Factoring (also known as "Accounts Receivable Factoring") is a form of financing where a business sells its accounts receivable to a financier known as a factor. Once a business sells its accounts receivable or invoices, the business immediately receives cash for a percentage (70-80%) of the invoice. The remainder, less the financier’s fee, is paid to the seller when the full invoice payment is received and cleared by the factor.
The factor does not require its clients to enter long-term, restrictive contracts or meet minimum monthly requirements. This flexibility allows companies to factor when, and how often, the need arises. A company can factor all its invoices one month, and none the next, depending on their cash flow needs.
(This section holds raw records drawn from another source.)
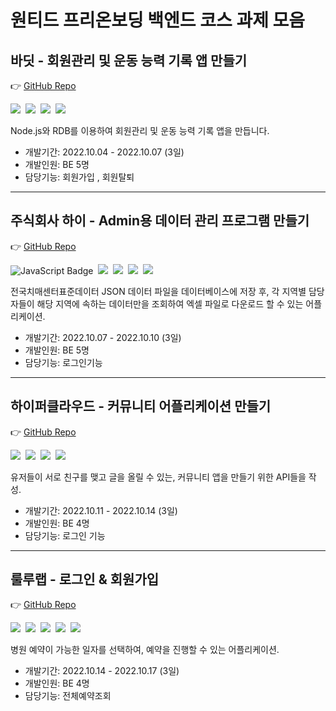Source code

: # 원티드 프리온보딩 백엔드 코스 과제 모음


## 바딧 - 회원관리 및 운동 능력 기록 앱 만들기

👉 [GitHub Repo](https://github.com/J-EUM/pre-on-boarding-1st-assignment)

<img src="https://img.shields.io/badge/Javascript-F7DF1E?style=for-the-badge&logo=Javascript&logoColor=white"/>&nbsp;
<img src="https://img.shields.io/badge/Node.js-339933?style=for-the-badge&logo=Node.js&logoColor=white"/>&nbsp;
<img src="https://img.shields.io/badge/Express-000000?style=for-the-badge&logo=Express&logoColor=white"/>&nbsp;
<img src="https://img.shields.io/badge/MySQL-4479A1?style=for-the-badge&logo=MySQL&logoColor=white"/>&nbsp;

Node.js와 RDB를 이용하여 회원관리 및 운동 능력 기록 앱을 만듭니다.


- 개발기간: 2022.10.04 - 2022.10.07 (3일)
- 개발인원: BE 5명
- 담당기능: 회원가입 , 회원탈퇴

---

## 주식회사 하이 - Admin용 데이터 관리 프로그램 만들기

👉 [GitHub Repo](https://github.com/J-EUM/pre-onboarding-2nd-haii)

![JavaScript Badge](https://img.shields.io/badge/Javascript-F7DF1E?style=for-the-badge&logo=Javascript&logoColor=white)&nbsp;
<img src="https://img.shields.io/badge/Node.js-339933?style=for-the-badge&logo=Node.js&logoColor=white"/>&nbsp;
<img src="https://img.shields.io/badge/Express-000000?style=for-the-badge&logo=Express&logoColor=white"/>&nbsp;
<img src="https://img.shields.io/badge/MySQL-4479A1?style=for-the-badge&logo=MySQL&logoColor=white"/>&nbsp;
<img src="https://img.shields.io/badge/Swagger-85EA2D?style=for-the-badge&logo=Swagger&logoColor=white"/>&nbsp;

전국치매센터표준데이터 JSON 데이터 파일을 데이터베이스에 저장 후, 각 지역별 담당자들이 해당 지역에 속하는 데이터만을 조회하여 엑셀 파일로 다운로드 할 수 있는 어플리케이션.

- 개발기간: 2022.10.07 - 2022.10.10 (3일)
- 개발인원: BE 5명
- 담당기능: 로그인기능

---

## 하이퍼클라우드 - 커뮤니티 어플리케이션 만들기

👉 [GitHub Repo](https://github.com/WorkYong/pre_onboarding-2week-1st)

<img src="https://img.shields.io/badge/TypeScript-3178C6?style=for-the-badge&logo=TypeScript&logoColor=white"/>&nbsp;
<img src="https://img.shields.io/badge/Node.js-339933?style=for-the-badge&logo=Node.js&logoColor=white"/>&nbsp;
<img src="https://img.shields.io/badge/NestJS-E0234E?style=for-the-badge&logo=NestJS&logoColor=white"/>&nbsp;
<img src="https://img.shields.io/badge/MySQL-4479A1?style=for-the-badge&logo=MySQL&logoColor=white"/>&nbsp;

유저들이 서로 친구를 맺고 글을 올릴 수 있는, 커뮤니티 앱을 만들기 위한 API들을 작성.

- 개발기간: 2022.10.11 - 2022.10.14 (3일)
- 개발인원: BE 4명
- 담당기능: 로그인 기능

---

## 룰루랩 - 로그인 & 회원가입

👉 [GitHub Repo](https://github.com/WorkYong/hospital-reservation-app-server)

<img src="https://img.shields.io/badge/Node.js-339933?style=for-the-badge&logo=Node.js&logoColor=white"/>&nbsp;
<img src="https://img.shields.io/badge/Express-000000?style=for-the-badge&logo=Express&logoColor=white"/>&nbsp;
<img src="https://img.shields.io/badge/Javascript-F7DF1E?style=for-the-badge&logo=Javascript&logoColor=white"/>&nbsp;
<img src="https://img.shields.io/badge/MySQL-4479A1?style=for-the-badge&logo=MySQL&logoColor=white"/>&nbsp;
<img src="https://img.shields.io/badge/Postman-FF6C37?style=for-the-badge&logo=Postman&logoColor=white"/>&nbsp;

병원 예약이 가능한 일자를 선택하여, 예약을 진행할 수 있는 어플리케이션.

- 개발기간: 2022.10.14 - 2022.10.17 (3일)
- 개발인원: BE 4명
- 담당기능: 전체예약조회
This is especially beneficial to those companies who experience seasonal or unexpected sales changes.
Our program:
Factoring with a twist
The twist is its flexibility. Our program has eliminated the restrictive terms and high fees common in other factoring programs. Unlike other factors, we charge a per-diem fee instead of costlier block-time fees, and we do not charge for check clearance days. Our fee is directly proportional to the amount of time elapsed between initial funding and payment of the invoice. This means that the client does not pay for any extraneous days once the invoice has been paid.
We do not require volume commitments or charge non-usage fees. This means clients can choose to factor as many receivables as they need.
Also, we do not charge application, approval, or due-diligence fees. Many competitors charge up to $500 for the cost of running UCC, Tax Lien, and other credit searches. We do not. Our only fee is the per-diem fee.